DIRECTIONS:
Print every record exactly, with nothing added or left out.

Saved entries
- Opening Delimiter -
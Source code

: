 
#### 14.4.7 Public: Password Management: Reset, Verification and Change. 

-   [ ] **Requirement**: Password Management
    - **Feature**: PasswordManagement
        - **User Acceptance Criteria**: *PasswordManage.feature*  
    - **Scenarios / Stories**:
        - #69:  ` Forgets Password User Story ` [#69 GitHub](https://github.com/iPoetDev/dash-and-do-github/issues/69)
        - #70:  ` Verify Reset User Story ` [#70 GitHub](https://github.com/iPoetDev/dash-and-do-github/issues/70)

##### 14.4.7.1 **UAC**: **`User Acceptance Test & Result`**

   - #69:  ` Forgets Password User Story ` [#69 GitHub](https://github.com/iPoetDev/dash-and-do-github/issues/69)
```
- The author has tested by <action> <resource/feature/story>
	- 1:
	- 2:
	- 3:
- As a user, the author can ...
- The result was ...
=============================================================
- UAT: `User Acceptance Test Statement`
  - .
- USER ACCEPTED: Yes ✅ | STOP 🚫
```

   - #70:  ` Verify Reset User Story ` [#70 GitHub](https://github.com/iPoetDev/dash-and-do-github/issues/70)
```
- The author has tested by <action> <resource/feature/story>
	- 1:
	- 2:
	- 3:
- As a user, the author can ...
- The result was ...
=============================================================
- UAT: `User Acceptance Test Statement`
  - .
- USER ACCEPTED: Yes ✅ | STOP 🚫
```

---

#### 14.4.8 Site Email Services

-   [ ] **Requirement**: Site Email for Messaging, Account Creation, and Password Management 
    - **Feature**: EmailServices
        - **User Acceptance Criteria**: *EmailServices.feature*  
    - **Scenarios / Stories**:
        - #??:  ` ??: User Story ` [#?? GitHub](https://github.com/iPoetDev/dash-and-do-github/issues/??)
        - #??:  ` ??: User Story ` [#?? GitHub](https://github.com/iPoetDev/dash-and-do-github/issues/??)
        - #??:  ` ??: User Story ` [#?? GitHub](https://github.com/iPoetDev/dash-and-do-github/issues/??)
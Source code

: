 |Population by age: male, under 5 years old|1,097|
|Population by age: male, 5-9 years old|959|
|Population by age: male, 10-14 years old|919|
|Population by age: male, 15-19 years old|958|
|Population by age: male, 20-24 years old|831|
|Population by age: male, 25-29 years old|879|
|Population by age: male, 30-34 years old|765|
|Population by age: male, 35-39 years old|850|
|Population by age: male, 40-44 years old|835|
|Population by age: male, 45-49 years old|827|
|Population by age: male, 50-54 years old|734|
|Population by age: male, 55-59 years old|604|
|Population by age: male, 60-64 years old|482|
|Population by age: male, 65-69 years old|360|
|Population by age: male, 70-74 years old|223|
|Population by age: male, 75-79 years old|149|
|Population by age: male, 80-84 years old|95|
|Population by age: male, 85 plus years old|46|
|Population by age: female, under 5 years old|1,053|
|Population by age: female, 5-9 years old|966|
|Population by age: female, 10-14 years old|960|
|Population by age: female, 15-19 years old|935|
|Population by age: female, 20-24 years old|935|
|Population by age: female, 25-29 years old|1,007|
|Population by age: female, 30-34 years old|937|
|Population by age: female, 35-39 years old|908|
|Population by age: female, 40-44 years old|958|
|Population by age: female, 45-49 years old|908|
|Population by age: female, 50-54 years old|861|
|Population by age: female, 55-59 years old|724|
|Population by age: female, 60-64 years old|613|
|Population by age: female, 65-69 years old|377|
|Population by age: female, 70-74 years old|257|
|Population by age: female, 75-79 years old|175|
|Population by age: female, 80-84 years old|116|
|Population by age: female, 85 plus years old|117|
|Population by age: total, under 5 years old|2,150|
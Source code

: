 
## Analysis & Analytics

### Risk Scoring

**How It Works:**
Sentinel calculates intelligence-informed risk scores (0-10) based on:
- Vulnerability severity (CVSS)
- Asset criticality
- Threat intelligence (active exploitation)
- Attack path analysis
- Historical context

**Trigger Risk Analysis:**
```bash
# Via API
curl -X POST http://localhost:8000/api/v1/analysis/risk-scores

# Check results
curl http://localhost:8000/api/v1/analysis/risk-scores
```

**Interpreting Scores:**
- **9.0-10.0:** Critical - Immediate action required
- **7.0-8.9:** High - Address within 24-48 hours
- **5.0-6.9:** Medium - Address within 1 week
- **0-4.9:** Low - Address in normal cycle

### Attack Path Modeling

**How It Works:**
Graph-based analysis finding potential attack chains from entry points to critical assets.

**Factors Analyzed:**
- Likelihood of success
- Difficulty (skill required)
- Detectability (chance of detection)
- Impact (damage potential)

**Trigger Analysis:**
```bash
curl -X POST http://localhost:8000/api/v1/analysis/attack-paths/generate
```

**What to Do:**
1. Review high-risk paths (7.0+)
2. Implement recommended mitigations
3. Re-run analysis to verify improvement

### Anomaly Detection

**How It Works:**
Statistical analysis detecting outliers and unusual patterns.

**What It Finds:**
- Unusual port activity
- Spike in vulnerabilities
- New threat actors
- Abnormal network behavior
- Closing Delimiter -
PROBLEM SOLUTION:
Source code

: 
#### 14.4.7 Public: Password Management: Reset, Verification and Change. 

-   [ ] **Requirement**: Password Management
    - **Feature**: PasswordManagement
        - **User Acceptance Criteria**: *PasswordManage.feature*  
    - **Scenarios / Stories**:
        - #69:  ` Forgets Password User Story ` [#69 GitHub](https://github.com/iPoetDev/dash-and-do-github/issues/69)
        - #70:  ` Verify Reset User Story ` [#70 GitHub](https://github.com/iPoetDev/dash-and-do-github/issues/70)

##### 14.4.7.1 **UAC**: **`User Acceptance Test & Result`**

   - #69:  ` Forgets Password User Story ` [#69 GitHub](https://github.com/iPoetDev/dash-and-do-github/issues/69)
```
- The author has tested by <action> <resource/feature/story>
	- 1:
	- 2:
	- 3:
- As a user, the author can ...
- The result was ...
=============================================================
- UAT: `User Acceptance Test Statement`
  - .
- USER ACCEPTED: Yes ✅ | STOP 🚫
```

   - #70:  ` Verify Reset User Story ` [#70 GitHub](https://github.com/iPoetDev/dash-and-do-github/issues/70)
```
- The author has tested by <action> <resource/feature/story>
	- 1:
	- 2:
	- 3:
- As a user, the author can ...
- The result was ...
=============================================================
- UAT: `User Acceptance Test Statement`
  - .
- USER ACCEPTED: Yes ✅ | STOP 🚫
```

---

#### 14.4.8 Site Email Services

-   [ ] **Requirement**: Site Email for Messaging, Account Creation, and Password Management 
    - **Feature**: EmailServices
        - **User Acceptance Criteria**: *EmailServices.feature*  
    - **Scenarios / Stories**:
        - #??:  ` ??: User Story ` [#?? GitHub](https://github.com/iPoetDev/dash-and-do-github/issues/??)
        - #??:  ` ??: User Story ` [#?? GitHub](https://github.com/iPoetDev/dash-and-do-github/issues/??)
        - #??:  ` ??: User Story ` [#?? GitHub](https://github.com/iPoetDev/dash-and-do-github/issues/??)
Source code

: |Population by age: male, under 5 years old|1,097|
|Population by age: male, 5-9 years old|959|
|Population by age: male, 10-14 years old|919|
|Population by age: male, 15-19 years old|958|
|Population by age: male, 20-24 years old|831|
|Population by age: male, 25-29 years old|879|
|Population by age: male, 30-34 years old|765|
|Population by age: male, 35-39 years old|850|
|Population by age: male, 40-44 years old|835|
|Population by age: male, 45-49 years old|827|
|Population by age: male, 50-54 years old|734|
|Population by age: male, 55-59 years old|604|
|Population by age: male, 60-64 years old|482|
|Population by age: male, 65-69 years old|360|
|Population by age: male, 70-74 years old|223|
|Population by age: male, 75-79 years old|149|
|Population by age: male, 80-84 years old|95|
|Population by age: male, 85 plus years old|46|
|Population by age: female, under 5 years old|1,053|
|Population by age: female, 5-9 years old|966|
|Population by age: female, 10-14 years old|960|
|Population by age: female, 15-19 years old|935|
|Population by age: female, 20-24 years old|935|
|Population by age: female, 25-29 years old|1,007|
|Population by age: female, 30-34 years old|937|
|Population by age: female, 35-39 years old|908|
|Population by age: female, 40-44 years old|958|
|Population by age: female, 45-49 years old|908|
|Population by age: female, 50-54 years old|861|
|Population by age: female, 55-59 years old|724|
|Population by age: female, 60-64 years old|613|
|Population by age: female, 65-69 years old|377|
|Population by age: female, 70-74 years old|257|
|Population by age: female, 75-79 years old|175|
|Population by age: female, 80-84 years old|116|
|Population by age: female, 85 plus years old|117|
|Population by age: total, under 5 years old|2,150|
Source code

: 
## Analysis & Analytics

### Risk Scoring

**How It Works:**
Sentinel calculates intelligence-informed risk scores (0-10) based on:
- Vulnerability severity (CVSS)
- Asset criticality
- Threat intelligence (active exploitation)
- Attack path analysis
- Historical context

**Trigger Risk Analysis:**
```bash
# Via API
curl -X POST http://localhost:8000/api/v1/analysis/risk-scores

# Check results
curl http://localhost:8000/api/v1/analysis/risk-scores
```

**Interpreting Scores:**
- **9.0-10.0:** Critical - Immediate action required
- **7.0-8.9:** High - Address within 24-48 hours
- **5.0-6.9:** Medium - Address within 1 week
- **0-4.9:** Low - Address in normal cycle

### Attack Path Modeling

**How It Works:**
Graph-based analysis finding potential attack chains from entry points to critical assets.

**Factors Analyzed:**
- Likelihood of success
- Difficulty (skill required)
- Detectability (chance of detection)
- Impact (damage potential)

**Trigger Analysis:**
```bash
curl -X POST http://localhost:8000/api/v1/analysis/attack-paths/generate
```

**What to Do:**
1. Review high-risk paths (7.0+)
2. Implement recommended mitigations
3. Re-run analysis to verify improvement

### Anomaly Detection

**How It Works:**
Statistical analysis detecting outliers and unusual patterns.

**What It Finds:**
- Unusual port activity
- Spike in vulnerabilities
- New threat actors
- Abnormal network behavior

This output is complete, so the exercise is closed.